** Opening Available records block **

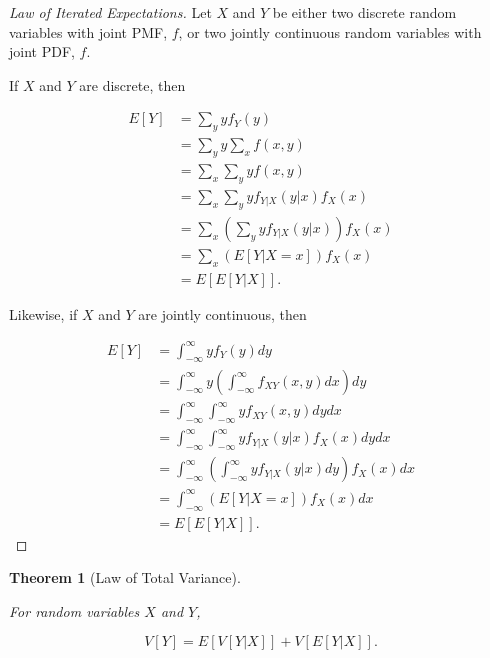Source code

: \documentclass[
]{article}
\newtheorem{theorem}{Theorem}[section]
\theoremstyle{definition}
\theoremstyle{definition}
\theoremstyle{definition}
\theoremstyle{remark}
\begin{document}
\begin{proof}[Law of Iterated Expectations]

Let \(X\) and \(Y\) be either two discrete random variables with joint PMF, \(f\), or two jointly continuous random variables with joint PDF, \(f\).

If \(X\) and \(Y\) are discrete, then

\begin{align}
E[Y] &= \sum_y yf_Y(y) \\
     &= \sum_y y \sum_x f(x,y) \\
     &= \sum_x \sum_y yf(x,y) \\
     &= \sum_x \sum_y yf_{Y|X}(y|x)f_X(x) \\
     &= \sum_x (\sum_y yf_{Y|X}(y|x))f_X(x) \\
     &= \sum_x (E[Y | X=x])f_X(x) \\
     &= E[E[Y | X]].
\end{align}

Likewise, if \(X\) and \(Y\) are jointly continuous, then

\begin{align}
E[Y] &= \int_{-\infty}^{\infty} yf_Y(y)dy \\
     &= \int_{-\infty}^{\infty} y (\int_{-\infty}^{\infty} f_{XY}(x,y)dx) dy \\
     &= \int_{-\infty}^{\infty} \int_{-\infty}^{\infty} yf_{XY}(x,y)dydx \\
     &= \int_{-\infty}^{\infty} \int_{-\infty}^{\infty} yf_{Y|X}(y|x) f_X(x)dydx \\
     &= \int_{-\infty}^{\infty} (\int_{-\infty}^{\infty} yf_{Y|X}(y|x)dy) f_X(x)dx \\
     &= \int_{-\infty}^{\infty} (E[Y | X=x]) f_X(x)dx \\
     &= E[E[Y | X]].
\end{align}

\end{proof}

\begin{theorem}[Law of Total Variance]
\protect\hypertarget{thm:unlabeled-div-99}{}\label{thm:unlabeled-div-99}

For random variables \(X\) and \(Y\),

\[V[Y] = E[V[Y | X]] + V[E[Y | X]].\]

\end{theorem}
\end{document}

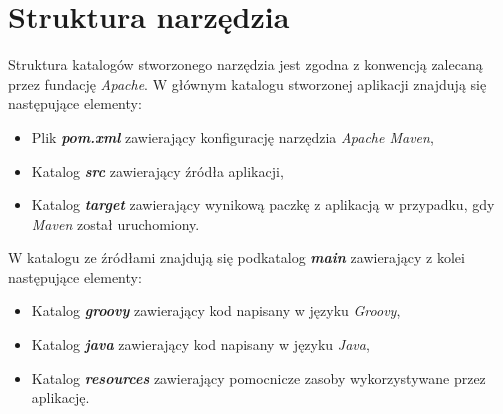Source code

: \documentclass[11pt,a4paper]{article}
\begin{document}
\section{Struktura narzędzia}\label{solution:structure}
Struktura katalogów stworzonego narzędzia jest zgodna z konwencją zalecaną przez fundację \emph{Apache}. W głównym katalogu stworzonej aplikacji znajdują się następujące elementy:
\begin{itemize}
	\item Plik \emph{\textbf{pom.xml}} zawierający konfigurację narzędzia \emph{Apache Maven},
	\item Katalog \emph{\textbf{src}} zawierający źródła aplikacji,
	\item Katalog \emph{\textbf{target}} zawierający wynikową paczkę z aplikacją w przypadku, gdy \emph{Maven} został uruchomiony. 
\end{itemize}


W katalogu ze źródłami znajdują się podkatalog \emph{\textbf{main}} zawierający z kolei następujące elementy:
\begin{itemize}
	\item Katalog \emph{\textbf{groovy}} zawierający kod napisany w języku \emph{Groovy},
	\item Katalog \emph{\textbf{java}} zawierający kod napisany w języku \emph{Java},
	\item Katalog \emph{\textbf{resources}} zawierający pomocnicze zasoby wykorzystywane przez aplikację.
\end{itemize}
\end{document}
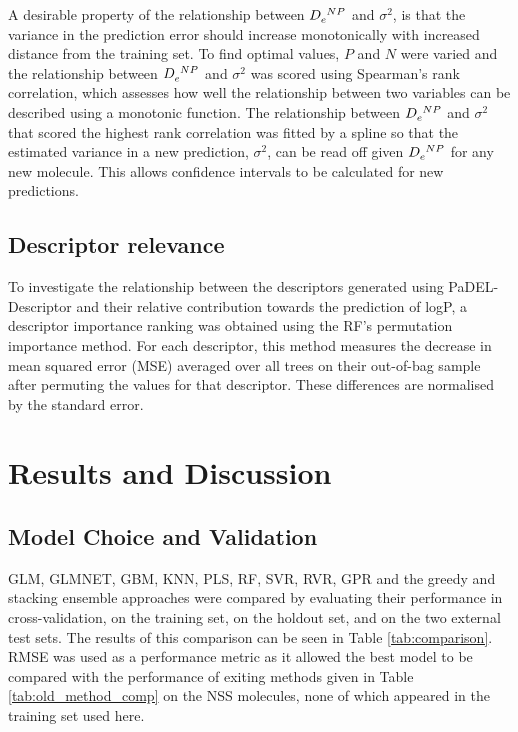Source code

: \documentclass[10pt]{bmc_article}
\newenvironment{bmcformat}{\begin{raggedright}\baselineskip20pt\sloppy\setboolean{publ}{false}}{\end{raggedright}\baselineskip20pt\sloppy}
\begin{document}
\begin{bmcformat}
A desirable property of the relationship between $\tensor{D}{_e^N^P}$ and $\sigma^2$, is that the variance in the prediction error should increase monotonically with increased distance from the training set. To find optimal values, $P$ and $N$ were varied and the relationship between $\tensor{D}{_e^N^P}$ and $\sigma^2$ was scored using Spearman's rank correlation, which assesses how well the relationship between two variables can be described using a monotonic function. The relationship between $\tensor{D}{_e^N^P}$ and $\sigma^2$ that scored the highest rank correlation was fitted by a spline so that the estimated variance in a new prediction, $\sigma^2$, can be read off given $\tensor{D}{_e^N^P}$ for any new molecule. This allows confidence intervals to be calculated for new predictions.

\subsection*{Descriptor relevance}
To investigate the relationship between the descriptors generated using PaDEL-Descriptor and their relative contribution towards the prediction of logP, a descriptor importance ranking was obtained using the RF's permutation importance method. For each descriptor, this method measures the decrease in mean squared error (MSE) averaged over all trees on their out-of-bag sample after permuting the values for that descriptor. These differences are normalised by the standard error.

\newpage

\section*{Results and Discussion} 

\subsection*{Model Choice and Validation}
GLM, GLMNET, GBM, KNN, PLS, RF, SVR, RVR, GPR and the greedy and stacking ensemble approaches were compared by evaluating their performance in cross-validation, on the training set, on the holdout set, and on the two external test sets. The results of this comparison can be seen in Table \ref{tab:comparison}. RMSE was used as a performance metric as it allowed the best model to be compared with the performance of exiting methods given in Table \ref{tab:old_method_comp} on the NSS molecules, none of which appeared in the training set used here. 


\end{bmcformat}
\end{document}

** Closing Available records block **

Work through the records line by line and tally those with the word "Struktura". Report only the total.

Exercise result: 2